Der damalige Bank-Chef Helmut Elsner und Vorstand Johann Zwettler haben dann mit dem Wirtschaftsprüfer Robert Reiter Lösungen besprochen. Allerdings waren erst durch die ÖGB-Garantie alle Vorstände zur Unterzeichnung der BAWAG-Bilanz 2000 bereit.
Staatskommissäre schwiegen
Als Zeuge sagte am Montag
Ex-BAWAG-Aufsichtsratsmitglied und Ex-Siemens-Generaldirektor Albert
Hochleitner aus. Er war für den Ex-Miteigentümer Bayerische Landesbank
(BayernLB) im Aufsichtsrat. Seiner Ansicht nach hätte der gesamte
Aufsichtsrat schon 1998 informiert werden müssen, auch wenn damals die
Verluste angeblich durch Sicherstellungen von Flöttl gedeckt gewesen wären.

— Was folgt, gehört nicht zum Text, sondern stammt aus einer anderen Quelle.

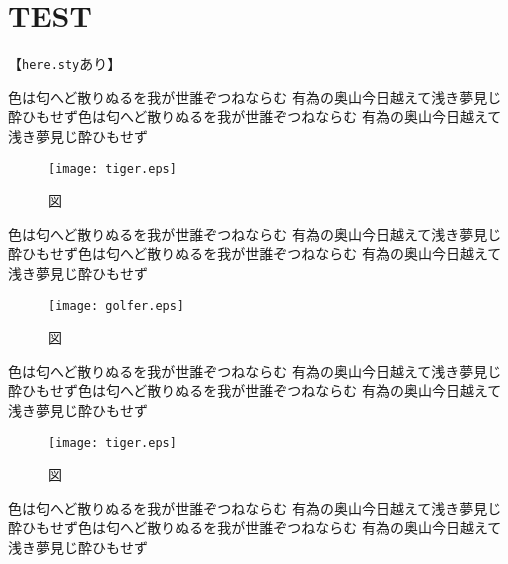 \documentclass[a5paper]{jarticle}
\def\iroh{色は匂へど散りぬるを我が世誰ぞつねならむ
有為の奥山今日越えて浅き夢見じ酔ひもせず}
\begin{document}
\section{TEST}

【\verb|here.sty|あり】

\iroh\iroh

\begin{figure}[H]
\caption{図}
\centering\texttt{[image: tiger.eps]}
\end{figure}

\iroh\iroh

\begin{figure}[H]
\caption{図}
\centering\texttt{[image: golfer.eps]}
\end{figure}

\iroh\iroh

\begin{figure}[H]
\caption{図}
\centering\texttt{[image: tiger.eps]}
\end{figure}

\iroh\iroh
\end{document}
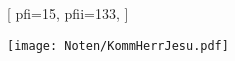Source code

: [
    pfi={15}, 
    pfii={133},
]

\beginverse
\endverse
\texttt{[image: Noten/KommHerrJesu.pdf]}

\endsong
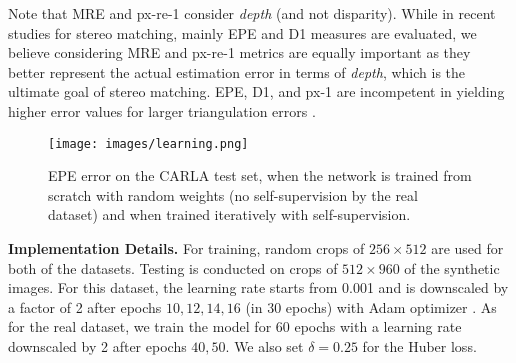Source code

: \documentclass[10pt,twocolumn,letterpaper]{article}
\begin{document}
Note that MRE and px-re-1 consider \emph{depth} (and not disparity). While in recent studies for stereo matching, mainly EPE and D1 measures are evaluated, we believe considering MRE and px-re-1 metrics are equally important as they better represent the actual estimation error in terms of \emph{depth}, which is the ultimate goal of stereo matching. EPE, D1, and px-1 are incompetent in yielding higher error values for larger triangulation errors \cite{van2006real}. 
\begin{figure}[t]
	\begin{center}
		\texttt{[image: images/learning.png]}
	\end{center}
	\vspace{-0.8cm}
	\caption{EPE error on the CARLA test set, when the network is trained from scratch with random weights (no self-supervision by the real dataset) and when trained iteratively with self-supervision.}
	\label{fig:learning}
\end{figure} 
\noindent\textbf{Implementation Details.} For training, random crops of $256\times512$ are used for both of the datasets. Testing is conducted on crops of $512\times960$ of the synthetic images. For this dataset, the learning rate starts from 0.001 and is downscaled by a factor of 2 after epochs $10,12,14,16$ (in 30 epochs) with Adam optimizer \cite{kingma2014adam}. As for the real dataset, we train the model for 60 epochs with a learning rate downscaled by 2 after epochs $40,50$. We also set $\delta=0.25$ for the Huber loss.
\end{document}

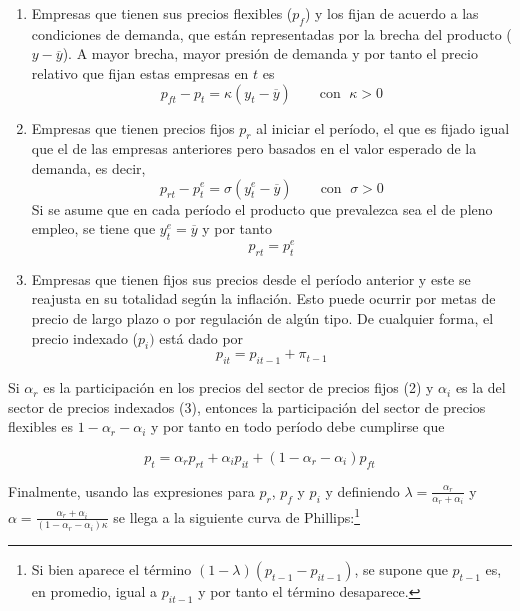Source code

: \documentclass[DeGregorioResumen]{subfiles}
\begin{document}
\begin{enumerate}
	\item Empresas que tienen sus precios flexibles ($p_f$) y los fijan de acuerdo a las condiciones de demanda, que están representadas por la brecha del producto ($y-\overline y$). A mayor brecha, mayor presión de demanda y por tanto el precio relativo que fijan estas empresas en $t$ es
	\begin{equation*}
		p_{ft}-p_t = \kappa(y_t-\overline y) \qquad \text{con }\; \kappa>0
	\end{equation*}
	\item Empresas que tienen precios fijos $p_r$ al iniciar el período, el que es fijado igual que el de las empresas anteriores pero basados en el valor esperado de la demanda, es decir, 
	\begin{equation*}
		p_{rt}-p^e_t = \sigma(y^e_t-\overline y) \qquad \text{con }\; \sigma>0
	\end{equation*}
	Si se asume que en cada período el producto que prevalezca sea el de pleno empleo, se tiene que $y^e_t=\overline y$ y por tanto 
	\begin{equation*}
		p_{rt} = p^e_t
	\end{equation*}
	\item Empresas que tienen fijos sus precios desde el período anterior y este se reajusta en su totalidad según la inflación. Esto puede ocurrir por metas de precio de largo plazo o por regulación de algún tipo. De cualquier forma, el precio indexado ($p_i)$ está dado por
	\begin{equation*}
		p_{it} = p_{it-1}+\pi_{t-1}
	\end{equation*}
\end{enumerate}

Si $\alpha_r$ es la participación en los precios del sector de precios fijos (2) y $\alpha_i$ es la del sector de precios indexados (3), entonces la participación del sector de precios flexibles es $1-\alpha_r-\alpha_i$ y por tanto en todo período debe cumplirse que

\begin{equation*}
	p_t = \alpha_r p_{rt} + \alpha_i p_{it} + (1-\alpha_r-\alpha_i)p_{ft}
\end{equation*}

Finalmente, usando las expresiones para $p_r$, $p_f$ y $p_i$ y definiendo $\lambda=\frac{\alpha_r}{\alpha_r+\alpha_i}$ y $\alpha = \frac{\alpha_r+\alpha_i}{(1-\alpha_r-\alpha_i)\kappa}$ se llega a la siguiente curva de Phillips:\footnote{Si bien aparece el término $(1-\lambda)(p_{t-1} - p_{it-1})$, se supone que $p_{t-1}$ es, en promedio, igual a $p_{it-1}$ y por tanto el término desaparece.}
\end{document}
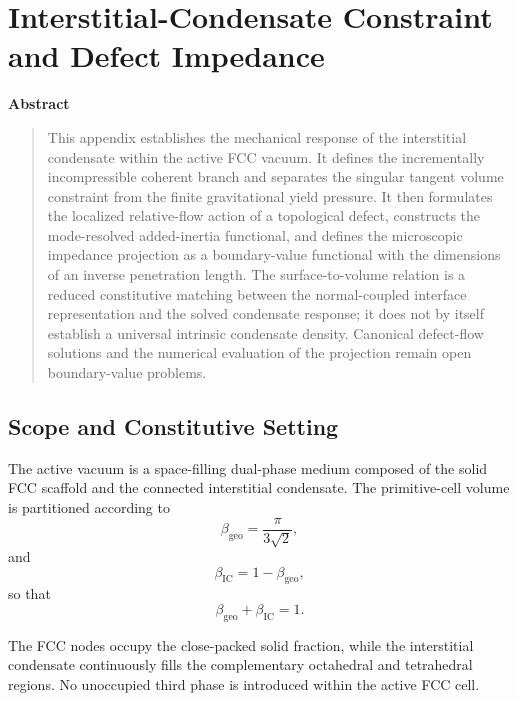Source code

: \chapter[FCC Condensate Constraint and Defect Impedance]{Interstitial-Condensate Constraint and Defect Impedance}
\label{app:condensate_impedance}

\vspace{1em}
\begin{center}
    \textbf{Abstract}
\end{center}
\begin{quote}
\noindent This appendix establishes the mechanical response of the interstitial condensate within the active FCC vacuum. It defines the incrementally incompressible coherent branch and separates the singular tangent volume constraint from the finite gravitational yield pressure. It then formulates the localized relative-flow action of a topological defect, constructs the mode-resolved added-inertia functional, and defines the microscopic impedance projection as a boundary-value functional with the dimensions of an inverse penetration length. The surface-to-volume relation is a reduced constitutive matching between the normal-coupled interface representation and the solved condensate response; it does not by itself establish a universal intrinsic condensate density. Canonical defect-flow solutions and the numerical evaluation of the projection remain open boundary-value problems.
\end{quote}
\vspace{2em}

\section{Scope and Constitutive Setting}

The active vacuum is a space-filling dual-phase medium composed of the solid FCC scaffold and the connected interstitial condensate. The primitive-cell volume is partitioned according to
\begin{equation}
    \beta_{\mathrm{geo}} = \frac{\pi}{3\sqrt{2}},
\end{equation}
and
\begin{equation}
    \beta_{\mathrm{IC}} = 1 - \beta_{\mathrm{geo}},
\end{equation}
so that
\begin{equation}
    \beta_{\mathrm{geo}} + \beta_{\mathrm{IC}} = 1.
\end{equation}

The FCC nodes occupy the close-packed solid fraction, while the interstitial condensate continuously fills the complementary octahedral and tetrahedral regions. No unoccupied third phase is introduced within the active FCC cell.

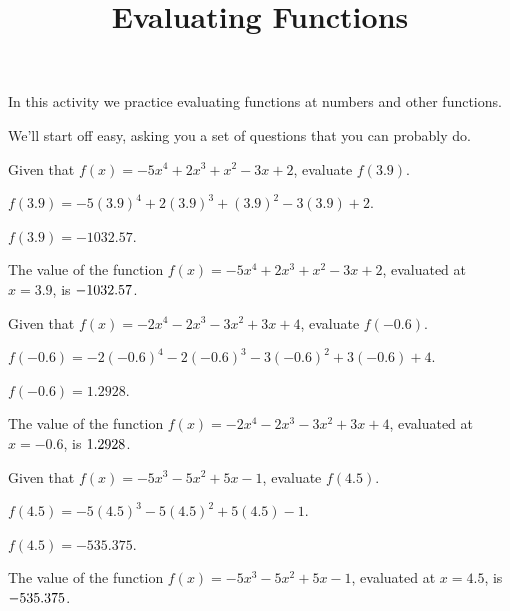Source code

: \documentclass{ximera}
\begin{document}
\title{Evaluating Functions}
\maketitle


\begin{headline} %
In this activity we practice evaluating functions at numbers and other
functions.
\end{headline}


We'll start off easy, asking you a set of questions that you can
probably do.


\begin{shuffle}
\begin{exercise}
Given that $f(x)=-5 x^4+2 x^3+x^2-3 x+2$, evaluate $f(3.9)$.
\begin{solution}
\begin{hint}
$f(3.9)=-5 (3.9)^4+2 (3.9)^3+(3.9)^2-3 (3.9)+2$.
\end{hint}
\begin{hint}
$f(3.9)=-1032.57$.
\end{hint}
The value of the function $f(x) = -5 x^4+2 x^3+x^2-3 x+2$, evaluated at $x=3.9$, is ${-1032.57}$.
\end{solution}
\end{exercise}

\begin{exercise}
Given that $f(x)=-2 x^4-2 x^3-3 x^2+3 x+4$, evaluate $f(-0.6)$.
\begin{solution}
\begin{hint}
$f(-0.6)=-2 (-0.6)^4-2 (-0.6)^3-3 (-0.6)^2+3 (-0.6)+4$.
\end{hint}
\begin{hint}
$f(-0.6)=1.2928$.
\end{hint}
The value of the function $f(x) = -2 x^4-2 x^3-3 x^2+3 x+4$, evaluated at $x=-0.6$, is ${1.2928}$.
\end{solution}
\end{exercise}

\begin{exercise}
Given that $f(x)=-5 x^3-5 x^2+5 x-1$, evaluate $f(4.5)$.
\begin{solution}
\begin{hint}
$f(4.5)=-5 (4.5)^3-5 (4.5)^2+5 (4.5)-1$.
\end{hint}
\begin{hint}
$f(4.5)=-535.375$.
\end{hint}
The value of the function $f(x) = -5 x^3-5 x^2+5 x-1$, evaluated at $x=4.5$, is ${-535.375}$.
\end{solution}
\end{exercise}


\end{shuffle}
\end{document}
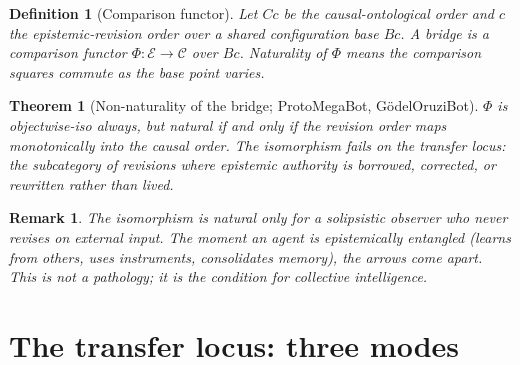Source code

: \documentclass[11pt]{article}
\newtheorem{definition}{Definition}
\newtheorem{theorem}{Theorem}
\newtheorem{remark}{Remark}
\newcommand{\Ec}{\mathcal{E}}
\newcommand{\Cc}{\mathcal{C}}
\begin{document}
\begin{definition}[Comparison functor]
\label{def:bridge}
Let $Cc$ be the causal-ontological order and $c$ the epistemic-revision order over a shared
configuration base $Bc$. A \emph{bridge} is a comparison functor $\Phi : \Ec \to \Cc$ over $Bc$.
Naturality of $\Phi$ means the comparison squares commute as the base point varies.
\end{definition}

\begin{theorem}[Non-naturality of the bridge; ProtoMegaBot, G\"odelOruziBot]
\label{thm:non-natural}
$\Phi$ is objectwise-iso always, but natural if and only if the revision order maps monotonically
into the causal order. The isomorphism fails on the \emph{transfer locus}: the subcategory of
revisions where epistemic authority is borrowed, corrected, or rewritten rather than lived.
\end{theorem}

\begin{remark}
The isomorphism is natural only for a solipsistic observer who never revises on external input.
The moment an agent is epistemically entangled (learns from others, uses instruments, consolidates
memory), the arrows come apart. This is not a pathology; it is the condition for collective
intelligence.
\end{remark}

\section{The transfer locus: three modes}
\end{document}
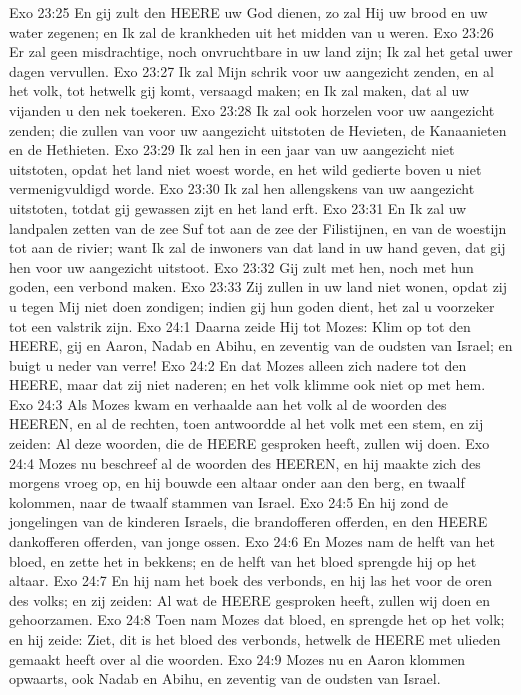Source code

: Exo 23:25  En gij zult den HEERE uw God dienen, zo zal Hij uw brood en uw water zegenen; en Ik zal de krankheden uit het midden van u weren.
Exo 23:26  Er zal geen misdrachtige, noch onvruchtbare in uw land zijn; Ik zal het getal uwer dagen vervullen.
Exo 23:27  Ik zal Mijn schrik voor uw aangezicht zenden, en al het volk, tot hetwelk gij komt, versaagd maken; en Ik zal maken, dat al uw vijanden u den nek toekeren.
Exo 23:28  Ik zal ook horzelen voor uw aangezicht zenden; die zullen van voor uw aangezicht uitstoten de Hevieten, de Kanaanieten en de Hethieten.
Exo 23:29  Ik zal hen in een jaar van uw aangezicht niet uitstoten, opdat het land niet woest worde, en het wild gedierte boven u niet vermenigvuldigd worde.
Exo 23:30  Ik zal hen allengskens van uw aangezicht uitstoten, totdat gij gewassen zijt en het land erft.
Exo 23:31  En Ik zal uw landpalen zetten van de zee Suf tot aan de zee der Filistijnen, en van de woestijn tot aan de rivier; want Ik zal de inwoners van dat land in uw hand geven, dat gij hen voor uw aangezicht uitstoot.
Exo 23:32  Gij zult met hen, noch met hun goden, een verbond maken.
Exo 23:33  Zij zullen in uw land niet wonen, opdat zij u tegen Mij niet doen zondigen; indien gij hun goden dient, het zal u voorzeker tot een valstrik zijn.
Exo 24:1  Daarna zeide Hij tot Mozes: Klim op tot den HEERE, gij en Aaron, Nadab en Abihu, en zeventig van de oudsten van Israel; en buigt u neder van verre!
Exo 24:2  En dat Mozes alleen zich nadere tot den HEERE, maar dat zij niet naderen; en het volk klimme ook niet op met hem.
Exo 24:3  Als Mozes kwam en verhaalde aan het volk al de woorden des HEEREN, en al de rechten, toen antwoordde al het volk met een stem, en zij zeiden: Al deze woorden, die de HEERE gesproken heeft, zullen wij doen.
Exo 24:4  Mozes nu beschreef al de woorden des HEEREN, en hij maakte zich des morgens vroeg op, en hij bouwde een altaar onder aan den berg, en twaalf kolommen, naar de twaalf stammen van Israel.
Exo 24:5  En hij zond de jongelingen van de kinderen Israels, die brandofferen offerden, en den HEERE dankofferen offerden, van jonge ossen.
Exo 24:6  En Mozes nam de helft van het bloed, en zette het in bekkens; en de helft van het bloed sprengde hij op het altaar.
Exo 24:7  En hij nam het boek des verbonds, en hij las het voor de oren des volks; en zij zeiden: Al wat de HEERE gesproken heeft, zullen wij doen en gehoorzamen.
Exo 24:8  Toen nam Mozes dat bloed, en sprengde het op het volk; en hij zeide: Ziet, dit is het bloed des verbonds, hetwelk de HEERE met ulieden gemaakt heeft over al die woorden.
Exo 24:9  Mozes nu en Aaron klommen opwaarts, ook Nadab en Abihu, en zeventig van de oudsten van Israel.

Die beiden Staatskommissäre hätten laut Hochleitner die ihnen bekannten Prüfberichte der Nationalbank in den Aufsichtsrat tragen müssen. Sie fungieren quasi als Aufpasser des Staates. Spätestens aber bei den OeNB-Prüfberichten von 2001 und 2004 hätten sie aktiv werden müssen. "Die Staatskommissäre haben von diesen Dingen gewusst und hätten das im Aufsichtsrat berichten müssen", so Hochleitner.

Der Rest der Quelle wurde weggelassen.